# What this task involves
Where the data below begins, start retyping exactly, and end on the line with "CSS-classes that should", which is included; no picture goes in.

(Stored data entries)
-=-=-

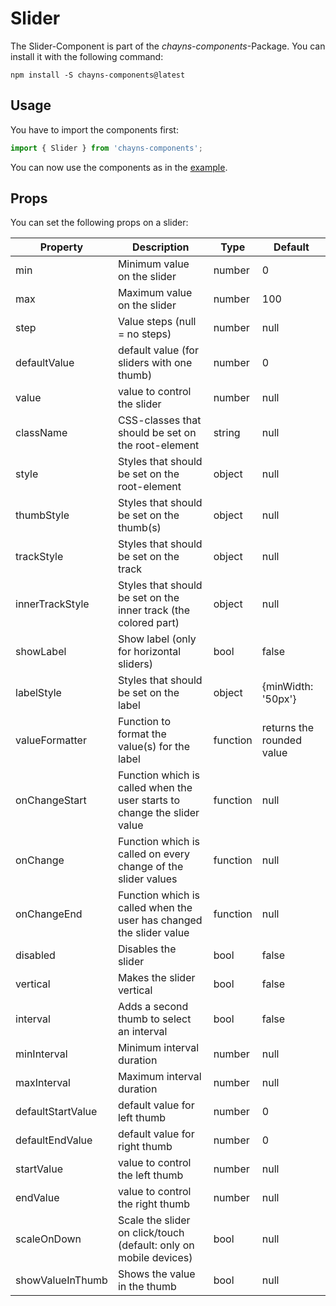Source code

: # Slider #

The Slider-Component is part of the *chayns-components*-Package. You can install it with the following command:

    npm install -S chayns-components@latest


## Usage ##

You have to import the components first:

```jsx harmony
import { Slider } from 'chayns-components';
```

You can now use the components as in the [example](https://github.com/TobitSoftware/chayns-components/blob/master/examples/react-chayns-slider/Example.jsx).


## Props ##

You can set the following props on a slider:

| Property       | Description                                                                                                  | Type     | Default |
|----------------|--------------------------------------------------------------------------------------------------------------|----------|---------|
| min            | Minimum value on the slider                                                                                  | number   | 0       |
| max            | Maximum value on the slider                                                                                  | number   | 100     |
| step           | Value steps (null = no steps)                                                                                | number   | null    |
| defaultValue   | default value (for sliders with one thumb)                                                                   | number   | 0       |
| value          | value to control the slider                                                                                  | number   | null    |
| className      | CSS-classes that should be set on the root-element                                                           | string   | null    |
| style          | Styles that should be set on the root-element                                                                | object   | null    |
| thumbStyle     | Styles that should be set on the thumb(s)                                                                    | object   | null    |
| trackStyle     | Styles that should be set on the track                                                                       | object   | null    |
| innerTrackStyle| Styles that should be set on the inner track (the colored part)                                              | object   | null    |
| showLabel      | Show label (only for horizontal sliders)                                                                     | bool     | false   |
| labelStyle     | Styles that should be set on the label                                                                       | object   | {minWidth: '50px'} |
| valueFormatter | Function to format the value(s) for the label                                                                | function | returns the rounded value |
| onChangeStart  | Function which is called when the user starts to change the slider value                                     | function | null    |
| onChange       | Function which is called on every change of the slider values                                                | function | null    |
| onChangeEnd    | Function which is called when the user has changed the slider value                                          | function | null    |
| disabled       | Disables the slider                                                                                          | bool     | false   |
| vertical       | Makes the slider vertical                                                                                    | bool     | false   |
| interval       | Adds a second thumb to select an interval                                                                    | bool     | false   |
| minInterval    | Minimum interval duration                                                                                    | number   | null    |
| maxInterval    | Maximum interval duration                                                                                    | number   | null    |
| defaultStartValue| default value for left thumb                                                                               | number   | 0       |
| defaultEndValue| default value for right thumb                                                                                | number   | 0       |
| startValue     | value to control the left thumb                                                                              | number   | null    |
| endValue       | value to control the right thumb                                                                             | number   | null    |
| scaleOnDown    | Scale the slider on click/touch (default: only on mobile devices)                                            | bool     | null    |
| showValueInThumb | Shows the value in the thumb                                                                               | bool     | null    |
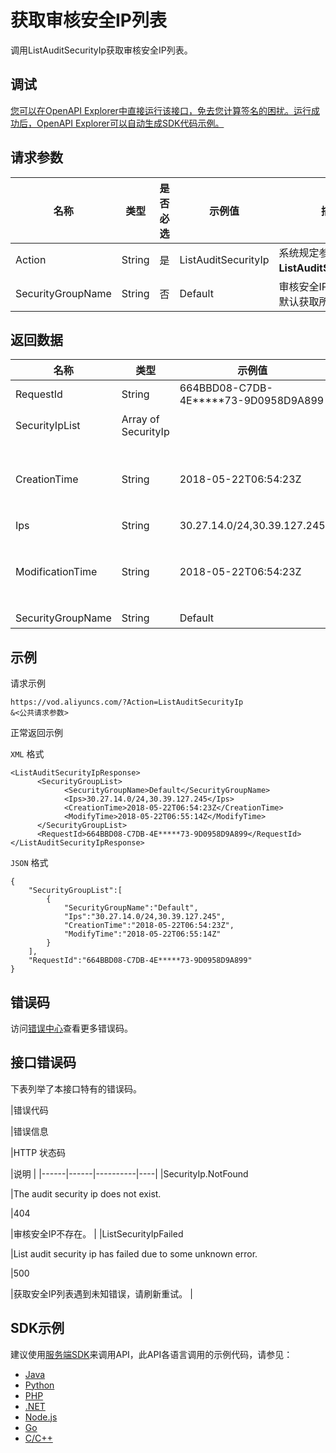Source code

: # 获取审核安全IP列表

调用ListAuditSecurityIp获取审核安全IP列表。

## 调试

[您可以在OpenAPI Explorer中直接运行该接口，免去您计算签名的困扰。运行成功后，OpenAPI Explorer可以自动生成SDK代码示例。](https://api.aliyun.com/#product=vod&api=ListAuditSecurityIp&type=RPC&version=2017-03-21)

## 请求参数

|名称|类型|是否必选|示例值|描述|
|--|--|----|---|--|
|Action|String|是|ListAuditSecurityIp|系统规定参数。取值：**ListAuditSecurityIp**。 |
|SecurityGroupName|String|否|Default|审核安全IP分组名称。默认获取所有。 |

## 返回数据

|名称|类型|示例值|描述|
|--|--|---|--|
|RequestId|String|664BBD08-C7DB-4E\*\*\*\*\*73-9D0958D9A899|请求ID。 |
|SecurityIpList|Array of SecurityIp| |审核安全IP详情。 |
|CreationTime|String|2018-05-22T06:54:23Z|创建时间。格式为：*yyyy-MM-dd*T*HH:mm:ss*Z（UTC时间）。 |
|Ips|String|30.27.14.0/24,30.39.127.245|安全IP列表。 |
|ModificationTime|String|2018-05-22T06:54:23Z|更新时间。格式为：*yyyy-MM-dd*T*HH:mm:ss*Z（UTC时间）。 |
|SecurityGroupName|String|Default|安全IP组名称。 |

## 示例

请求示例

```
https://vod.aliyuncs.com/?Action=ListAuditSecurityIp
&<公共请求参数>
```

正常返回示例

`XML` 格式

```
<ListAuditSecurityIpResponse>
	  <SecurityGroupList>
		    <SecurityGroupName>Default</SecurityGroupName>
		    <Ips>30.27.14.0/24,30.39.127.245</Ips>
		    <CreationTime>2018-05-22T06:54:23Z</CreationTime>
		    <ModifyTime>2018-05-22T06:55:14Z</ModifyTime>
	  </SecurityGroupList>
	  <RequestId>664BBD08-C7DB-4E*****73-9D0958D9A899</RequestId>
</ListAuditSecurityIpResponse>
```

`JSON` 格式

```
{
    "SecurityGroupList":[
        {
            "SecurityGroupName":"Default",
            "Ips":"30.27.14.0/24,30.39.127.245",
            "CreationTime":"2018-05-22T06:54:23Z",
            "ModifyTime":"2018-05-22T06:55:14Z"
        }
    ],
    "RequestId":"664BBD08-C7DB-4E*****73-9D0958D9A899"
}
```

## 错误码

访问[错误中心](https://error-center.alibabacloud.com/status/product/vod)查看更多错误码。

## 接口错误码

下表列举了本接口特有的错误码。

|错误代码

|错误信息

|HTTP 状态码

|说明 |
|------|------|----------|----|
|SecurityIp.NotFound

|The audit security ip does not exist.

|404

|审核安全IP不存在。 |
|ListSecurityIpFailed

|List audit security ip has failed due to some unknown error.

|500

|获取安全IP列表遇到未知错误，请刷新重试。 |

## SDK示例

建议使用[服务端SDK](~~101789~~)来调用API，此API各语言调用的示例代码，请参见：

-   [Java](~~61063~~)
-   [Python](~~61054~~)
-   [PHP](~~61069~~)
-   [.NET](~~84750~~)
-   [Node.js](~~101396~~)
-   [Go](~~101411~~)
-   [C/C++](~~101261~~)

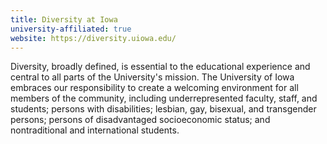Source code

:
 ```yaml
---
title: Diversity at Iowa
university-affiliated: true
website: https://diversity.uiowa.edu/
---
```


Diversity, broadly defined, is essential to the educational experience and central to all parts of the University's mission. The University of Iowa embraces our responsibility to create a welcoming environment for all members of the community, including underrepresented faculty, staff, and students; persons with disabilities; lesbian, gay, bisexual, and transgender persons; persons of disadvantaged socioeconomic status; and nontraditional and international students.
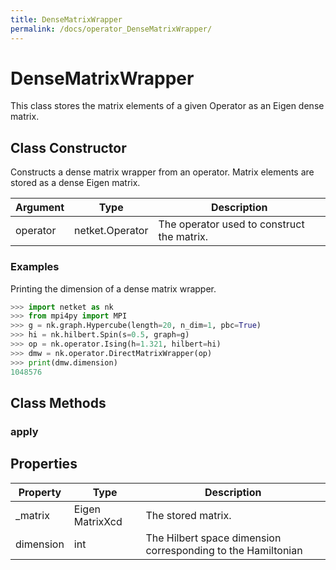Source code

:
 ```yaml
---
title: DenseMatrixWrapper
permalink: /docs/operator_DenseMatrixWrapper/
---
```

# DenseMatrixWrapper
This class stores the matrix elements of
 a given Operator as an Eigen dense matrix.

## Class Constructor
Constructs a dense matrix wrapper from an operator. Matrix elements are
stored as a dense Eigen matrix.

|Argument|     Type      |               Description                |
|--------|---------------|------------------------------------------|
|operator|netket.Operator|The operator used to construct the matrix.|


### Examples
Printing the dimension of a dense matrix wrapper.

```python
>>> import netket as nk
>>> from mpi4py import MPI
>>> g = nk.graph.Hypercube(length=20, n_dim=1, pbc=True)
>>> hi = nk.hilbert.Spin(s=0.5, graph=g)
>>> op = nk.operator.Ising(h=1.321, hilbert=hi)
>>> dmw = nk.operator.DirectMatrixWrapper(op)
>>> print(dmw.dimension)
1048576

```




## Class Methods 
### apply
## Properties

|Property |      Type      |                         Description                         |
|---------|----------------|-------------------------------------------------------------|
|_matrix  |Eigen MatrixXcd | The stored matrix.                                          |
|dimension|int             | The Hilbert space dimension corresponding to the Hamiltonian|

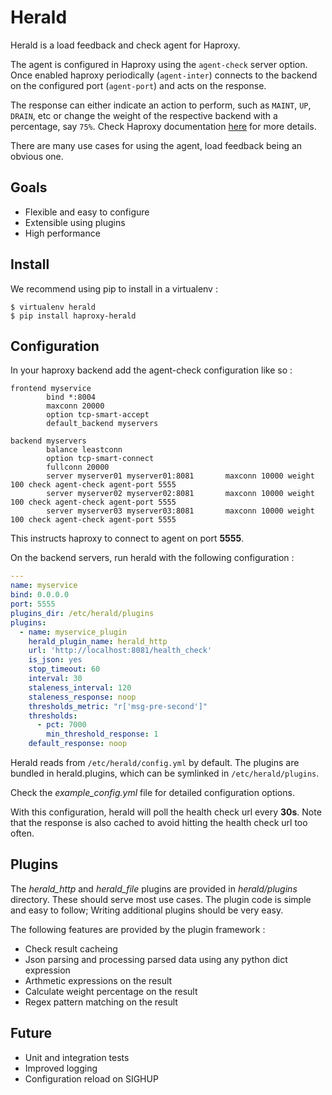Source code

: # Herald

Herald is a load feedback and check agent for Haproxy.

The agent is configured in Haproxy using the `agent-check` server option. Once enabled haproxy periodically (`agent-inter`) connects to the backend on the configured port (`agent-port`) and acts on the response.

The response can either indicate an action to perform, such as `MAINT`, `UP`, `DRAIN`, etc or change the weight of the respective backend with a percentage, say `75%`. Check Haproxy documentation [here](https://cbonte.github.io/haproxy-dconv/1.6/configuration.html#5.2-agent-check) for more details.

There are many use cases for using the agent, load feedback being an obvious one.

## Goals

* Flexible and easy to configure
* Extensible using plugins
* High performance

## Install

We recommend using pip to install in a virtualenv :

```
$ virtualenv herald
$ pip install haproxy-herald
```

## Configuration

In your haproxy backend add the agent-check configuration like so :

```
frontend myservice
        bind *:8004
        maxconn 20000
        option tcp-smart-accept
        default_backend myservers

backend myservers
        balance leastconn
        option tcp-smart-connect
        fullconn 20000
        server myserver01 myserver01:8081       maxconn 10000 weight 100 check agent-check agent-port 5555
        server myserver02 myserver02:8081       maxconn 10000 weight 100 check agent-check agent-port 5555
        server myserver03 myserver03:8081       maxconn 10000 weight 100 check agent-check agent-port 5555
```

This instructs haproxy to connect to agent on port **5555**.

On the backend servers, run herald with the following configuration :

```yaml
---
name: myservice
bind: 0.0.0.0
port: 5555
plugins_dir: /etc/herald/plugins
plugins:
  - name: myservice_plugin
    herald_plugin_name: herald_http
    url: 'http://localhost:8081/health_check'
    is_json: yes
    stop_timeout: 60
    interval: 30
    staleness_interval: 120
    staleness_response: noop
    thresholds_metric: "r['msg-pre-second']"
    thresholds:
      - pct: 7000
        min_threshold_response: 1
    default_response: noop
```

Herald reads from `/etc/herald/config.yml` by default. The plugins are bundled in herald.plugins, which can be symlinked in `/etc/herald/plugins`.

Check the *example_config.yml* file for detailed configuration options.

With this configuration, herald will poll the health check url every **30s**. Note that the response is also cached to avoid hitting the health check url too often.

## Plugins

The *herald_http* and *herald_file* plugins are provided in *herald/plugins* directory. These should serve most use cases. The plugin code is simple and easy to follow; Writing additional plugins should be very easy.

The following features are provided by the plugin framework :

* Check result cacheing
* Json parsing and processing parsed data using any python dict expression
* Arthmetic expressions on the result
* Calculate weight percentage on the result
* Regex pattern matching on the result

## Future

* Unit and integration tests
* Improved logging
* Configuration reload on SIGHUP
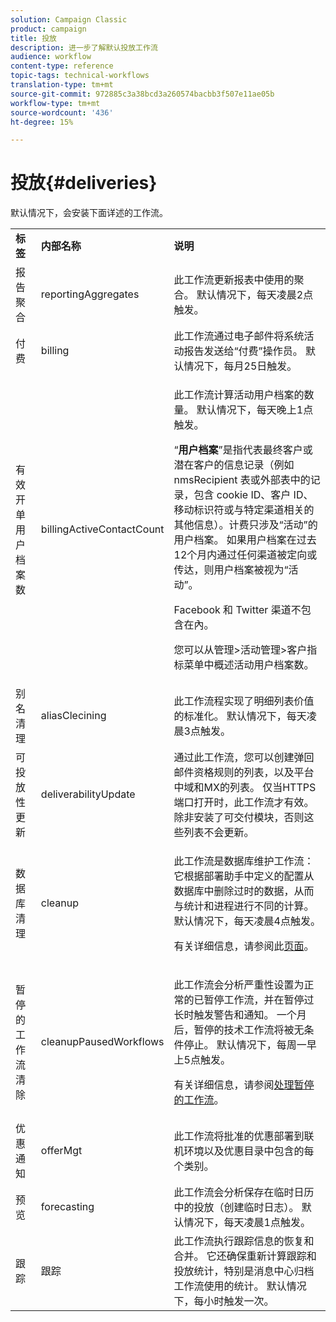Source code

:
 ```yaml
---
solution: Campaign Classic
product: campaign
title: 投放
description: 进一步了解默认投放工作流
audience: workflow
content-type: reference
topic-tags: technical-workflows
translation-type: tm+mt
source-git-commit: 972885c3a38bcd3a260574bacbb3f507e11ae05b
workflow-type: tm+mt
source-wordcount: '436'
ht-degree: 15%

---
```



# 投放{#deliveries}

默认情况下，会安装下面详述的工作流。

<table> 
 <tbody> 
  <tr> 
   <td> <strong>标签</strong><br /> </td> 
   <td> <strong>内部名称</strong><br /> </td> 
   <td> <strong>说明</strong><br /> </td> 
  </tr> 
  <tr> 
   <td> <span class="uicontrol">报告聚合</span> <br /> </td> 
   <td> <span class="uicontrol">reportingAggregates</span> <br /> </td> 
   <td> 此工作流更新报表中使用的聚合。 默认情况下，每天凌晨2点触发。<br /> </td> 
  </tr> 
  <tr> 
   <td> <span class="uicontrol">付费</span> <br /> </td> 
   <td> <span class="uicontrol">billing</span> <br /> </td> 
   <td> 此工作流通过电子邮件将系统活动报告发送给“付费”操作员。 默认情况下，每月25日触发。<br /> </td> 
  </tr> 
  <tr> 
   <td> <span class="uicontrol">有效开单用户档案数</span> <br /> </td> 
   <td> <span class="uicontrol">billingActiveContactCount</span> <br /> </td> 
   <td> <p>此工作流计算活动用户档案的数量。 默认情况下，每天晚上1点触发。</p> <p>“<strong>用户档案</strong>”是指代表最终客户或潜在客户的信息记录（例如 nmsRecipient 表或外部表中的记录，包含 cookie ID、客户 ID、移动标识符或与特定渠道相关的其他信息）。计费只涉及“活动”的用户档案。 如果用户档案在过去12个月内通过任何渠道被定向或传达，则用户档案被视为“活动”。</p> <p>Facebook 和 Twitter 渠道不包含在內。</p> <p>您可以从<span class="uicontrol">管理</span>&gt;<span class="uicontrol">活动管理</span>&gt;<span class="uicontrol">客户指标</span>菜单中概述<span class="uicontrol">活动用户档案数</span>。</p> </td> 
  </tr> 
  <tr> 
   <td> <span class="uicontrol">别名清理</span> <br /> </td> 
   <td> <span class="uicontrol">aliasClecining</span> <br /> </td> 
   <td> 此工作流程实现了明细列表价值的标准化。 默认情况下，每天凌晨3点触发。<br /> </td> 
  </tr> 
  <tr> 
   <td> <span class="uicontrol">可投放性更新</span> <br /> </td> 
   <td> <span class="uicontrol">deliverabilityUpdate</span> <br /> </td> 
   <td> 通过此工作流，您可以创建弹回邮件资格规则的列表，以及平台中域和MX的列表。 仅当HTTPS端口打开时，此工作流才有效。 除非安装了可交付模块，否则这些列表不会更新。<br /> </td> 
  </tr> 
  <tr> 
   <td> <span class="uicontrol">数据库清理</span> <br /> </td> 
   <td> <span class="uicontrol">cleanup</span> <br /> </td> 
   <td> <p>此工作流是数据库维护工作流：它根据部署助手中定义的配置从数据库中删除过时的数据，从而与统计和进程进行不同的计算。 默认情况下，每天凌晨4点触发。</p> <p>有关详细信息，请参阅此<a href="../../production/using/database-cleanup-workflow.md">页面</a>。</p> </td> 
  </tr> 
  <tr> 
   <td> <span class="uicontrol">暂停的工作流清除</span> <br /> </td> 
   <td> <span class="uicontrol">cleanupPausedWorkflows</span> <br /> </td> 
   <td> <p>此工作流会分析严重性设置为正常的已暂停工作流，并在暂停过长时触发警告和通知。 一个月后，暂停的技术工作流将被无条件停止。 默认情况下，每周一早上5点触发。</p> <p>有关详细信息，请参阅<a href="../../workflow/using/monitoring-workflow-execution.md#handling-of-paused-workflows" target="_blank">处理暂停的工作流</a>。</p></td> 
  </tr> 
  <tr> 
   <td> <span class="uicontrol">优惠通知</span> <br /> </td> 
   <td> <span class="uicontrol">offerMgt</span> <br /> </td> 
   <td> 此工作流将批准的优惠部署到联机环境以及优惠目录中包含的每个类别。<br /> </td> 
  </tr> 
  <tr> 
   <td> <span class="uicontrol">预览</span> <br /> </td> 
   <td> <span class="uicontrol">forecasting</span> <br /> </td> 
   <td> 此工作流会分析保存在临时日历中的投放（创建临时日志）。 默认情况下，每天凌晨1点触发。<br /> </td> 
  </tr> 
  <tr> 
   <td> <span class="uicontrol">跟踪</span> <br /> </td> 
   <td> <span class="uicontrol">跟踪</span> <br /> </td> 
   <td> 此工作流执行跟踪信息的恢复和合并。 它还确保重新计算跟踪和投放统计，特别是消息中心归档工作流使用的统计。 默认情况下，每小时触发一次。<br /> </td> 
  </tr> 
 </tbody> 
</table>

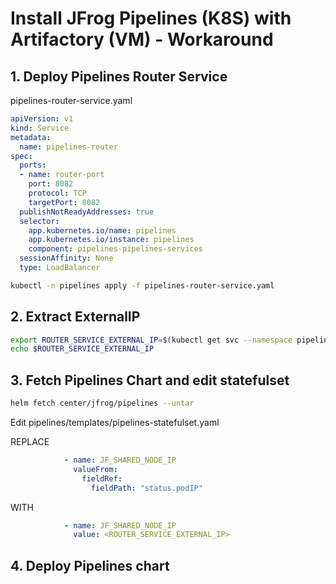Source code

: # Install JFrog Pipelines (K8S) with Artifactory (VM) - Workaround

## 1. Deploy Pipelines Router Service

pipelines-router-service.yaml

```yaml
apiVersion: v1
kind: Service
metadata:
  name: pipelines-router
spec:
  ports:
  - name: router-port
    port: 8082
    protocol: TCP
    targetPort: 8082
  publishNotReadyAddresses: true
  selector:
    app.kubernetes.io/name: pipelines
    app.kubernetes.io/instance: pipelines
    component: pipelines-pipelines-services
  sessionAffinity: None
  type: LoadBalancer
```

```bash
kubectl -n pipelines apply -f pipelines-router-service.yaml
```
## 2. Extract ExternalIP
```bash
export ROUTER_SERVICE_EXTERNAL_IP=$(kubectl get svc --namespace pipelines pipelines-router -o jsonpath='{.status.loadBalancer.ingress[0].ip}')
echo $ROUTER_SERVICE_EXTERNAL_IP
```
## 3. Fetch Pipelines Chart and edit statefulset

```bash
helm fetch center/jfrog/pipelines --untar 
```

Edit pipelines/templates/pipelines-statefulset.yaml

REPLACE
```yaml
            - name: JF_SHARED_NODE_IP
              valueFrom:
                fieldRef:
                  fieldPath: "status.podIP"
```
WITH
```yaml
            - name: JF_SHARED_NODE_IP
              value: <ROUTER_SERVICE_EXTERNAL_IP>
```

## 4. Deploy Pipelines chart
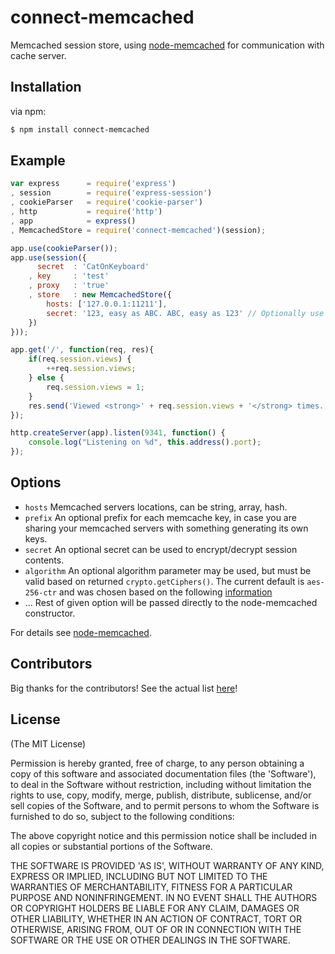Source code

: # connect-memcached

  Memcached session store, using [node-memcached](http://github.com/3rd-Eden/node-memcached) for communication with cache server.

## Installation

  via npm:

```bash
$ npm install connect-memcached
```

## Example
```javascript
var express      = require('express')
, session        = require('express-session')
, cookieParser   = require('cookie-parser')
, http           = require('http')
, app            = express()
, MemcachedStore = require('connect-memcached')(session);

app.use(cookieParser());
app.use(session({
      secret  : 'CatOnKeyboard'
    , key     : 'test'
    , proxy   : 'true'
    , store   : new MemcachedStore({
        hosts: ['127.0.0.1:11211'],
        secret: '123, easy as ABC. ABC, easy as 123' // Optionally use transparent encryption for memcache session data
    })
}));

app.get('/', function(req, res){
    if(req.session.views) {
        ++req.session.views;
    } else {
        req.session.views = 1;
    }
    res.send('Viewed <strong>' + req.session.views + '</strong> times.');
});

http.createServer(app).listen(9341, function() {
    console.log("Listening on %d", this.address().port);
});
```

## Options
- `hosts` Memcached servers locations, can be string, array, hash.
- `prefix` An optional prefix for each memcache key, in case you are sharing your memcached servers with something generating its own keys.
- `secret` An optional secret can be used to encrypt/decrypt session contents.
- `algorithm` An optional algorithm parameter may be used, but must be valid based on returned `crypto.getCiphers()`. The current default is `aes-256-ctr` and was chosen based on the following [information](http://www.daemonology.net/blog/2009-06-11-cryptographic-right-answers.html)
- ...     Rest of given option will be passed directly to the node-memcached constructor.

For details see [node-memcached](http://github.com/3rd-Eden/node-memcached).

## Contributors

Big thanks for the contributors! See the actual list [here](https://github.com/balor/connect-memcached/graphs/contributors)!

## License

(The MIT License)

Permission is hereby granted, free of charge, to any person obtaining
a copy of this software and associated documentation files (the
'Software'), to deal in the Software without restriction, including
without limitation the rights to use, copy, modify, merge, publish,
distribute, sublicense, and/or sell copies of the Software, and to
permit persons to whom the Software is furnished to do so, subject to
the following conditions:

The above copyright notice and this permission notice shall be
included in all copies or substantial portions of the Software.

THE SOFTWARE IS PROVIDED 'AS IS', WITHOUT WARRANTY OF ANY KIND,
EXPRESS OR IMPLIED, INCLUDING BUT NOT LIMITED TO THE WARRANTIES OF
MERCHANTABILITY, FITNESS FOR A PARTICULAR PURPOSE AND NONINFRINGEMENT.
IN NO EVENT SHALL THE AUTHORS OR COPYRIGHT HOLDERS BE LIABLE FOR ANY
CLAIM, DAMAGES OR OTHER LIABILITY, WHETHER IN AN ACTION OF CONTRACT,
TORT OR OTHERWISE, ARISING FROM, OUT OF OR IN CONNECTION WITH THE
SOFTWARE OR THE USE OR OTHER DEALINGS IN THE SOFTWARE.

-=-=-

# Reply
Source code

: # Slider #

The Slider-Component is part of the *chayns-components*-Package. You can install it with the following command:

    npm install -S chayns-components@latest


## Usage ##

You have to import the components first:

```jsx harmony
import { Slider } from 'chayns-components';
```

You can now use the components as in the [example](https://github.com/TobitSoftware/chayns-components/blob/master/examples/react-chayns-slider/Example.jsx).


## Props ##

You can set the following props on a slider:

| Property       | Description                                                                                                  | Type     | Default |
|----------------|--------------------------------------------------------------------------------------------------------------|----------|---------|
| min            | Minimum value on the slider                                                                                  | number   | 0       |
| max            | Maximum value on the slider                                                                                  | number   | 100     |
| step           | Value steps (null = no steps)                                                                                | number   | null    |
| defaultValue   | default value (for sliders with one thumb)                                                                   | number   | 0       |
| value          | value to control the slider                                                                                  | number   | null    |
| className      | CSS-classes that should be set on the root-element                                                           | string   | null    |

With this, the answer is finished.